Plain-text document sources
====

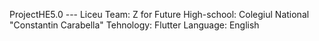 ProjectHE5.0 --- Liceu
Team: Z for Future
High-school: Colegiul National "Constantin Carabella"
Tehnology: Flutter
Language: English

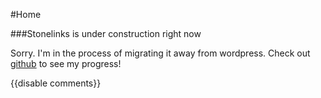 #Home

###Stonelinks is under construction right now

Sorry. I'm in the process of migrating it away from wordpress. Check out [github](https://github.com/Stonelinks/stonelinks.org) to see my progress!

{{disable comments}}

====

:: TASK DESCRIPTION ::
An exact reproduction of the data is needed, with no pictures included.

:: THE COMPLETED TASK ::
 ProjectHE5.0 --- Liceu
Team: Z for Future
High-school: Colegiul National "Constantin Carabella"
Tehnology: Flutter
Language: English

 #Home

###Stonelinks is under construction right now

Sorry. I'm in the process of migrating it away from wordpress. Check out [github](https://github.com/Stonelinks/stonelinks.org) to see my progress!

{{disable comments}}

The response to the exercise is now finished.